Il est rare qu'on tombe sur le nom de René Belletto en se promenant sur les pages récentes des blogs consacrés au polar ou au roman noir. C'est l'été, on ne va certes pas dire que l'actualité littéraire tourne au ralenti... Néanmoins, une petite respiration ne peut pas faire de mal, et il ne paraît pas superflu de rappeler que Belletto figure quand même parmi les grands auteurs français de romans noirs, notamment avec L'Enfer, sorti en 1986 chez POL et récompensé par le Femina et le Prix du Livre Inter, et Sur la terre comme au ciel, sorti en 1982, adapté au cinéma par Michel Deville avec Anémone dans un rôle comme elle n'en retrouverait sans doute plus, sous le titre Péril en la demeure. Depuis, René Belletto n'a jamais cessé de publier, toujours chez POL. Romans, essais, poésie : une bibliographie de plus d'une vingtaine de titres dont le dernier en date, Être, est sorti début 2018 chez POL. René Belletto a résolument franchi la barrière fuyante qui sépare la littérature dite "de genre" de la littérature tout court: ce n'est pas une raison pour oublier qu'il n'a rien perdu de son savoir-faire...

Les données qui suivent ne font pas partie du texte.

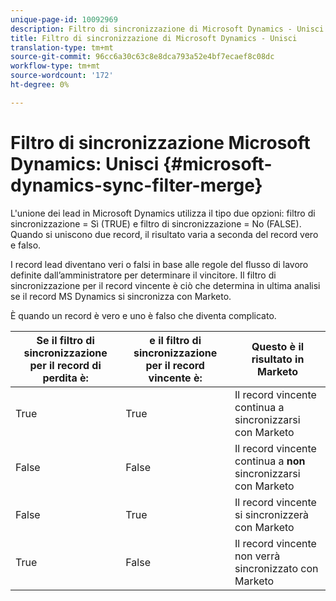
 ```yaml
---
unique-page-id: 10092969
description: Filtro di sincronizzazione di Microsoft Dynamics - Unisci - Documenti Marketo - Documentazione prodotto
title: Filtro di sincronizzazione di Microsoft Dynamics - Unisci
translation-type: tm+mt
source-git-commit: 96cc6a30c63c8e8dca793a52e4bf7ecaef8c08dc
workflow-type: tm+mt
source-wordcount: '172'
ht-degree: 0%

---
```



# Filtro di sincronizzazione Microsoft Dynamics: Unisci {#microsoft-dynamics-sync-filter-merge}

L&#39;unione dei lead in Microsoft Dynamics utilizza il tipo due opzioni: filtro di sincronizzazione = Sì (TRUE) e filtro di sincronizzazione = No (FALSE). Quando si uniscono due record, il risultato varia a seconda del record vero e falso.

I record lead diventano veri o falsi in base alle regole del flusso di lavoro definite dall’amministratore per determinare il vincitore. Il filtro di sincronizzazione per il record vincente è ciò che determina in ultima analisi se il record MS Dynamics si sincronizza con Marketo.

È quando un record è vero e uno è falso che diventa complicato.

| Se il filtro di sincronizzazione per il record di perdita è: | e il filtro di sincronizzazione per il record vincente è: | Questo è il risultato in Marketo |
|---|---|---|
| True | True | Il record vincente continua a sincronizzarsi con Marketo |
| False | False | Il record vincente continua a **non** sincronizzarsi con Marketo |
| False | True | Il record vincente si sincronizzerà con Marketo |
| True | False | Il record vincente non verrà sincronizzato con Marketo |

Être est un drôle de roman, où Belletto s'amuse avec la notion du double, de l'identité et celle du "ghost writer". Il y joue aussi beaucoup de la citation, voire de l'auto-citation, nous rappelle fréquemment son goût pour les jeux de mots, voire les calembours, s'auto-commente, s'auto-analyse et nous promène comme il sait si bien le faire dans les méandres d'une histoire aussi sinueuse qu'impeccablement construite. L'écrivain lyonnais a choisi, cette fois, de situer son histoire à Paris.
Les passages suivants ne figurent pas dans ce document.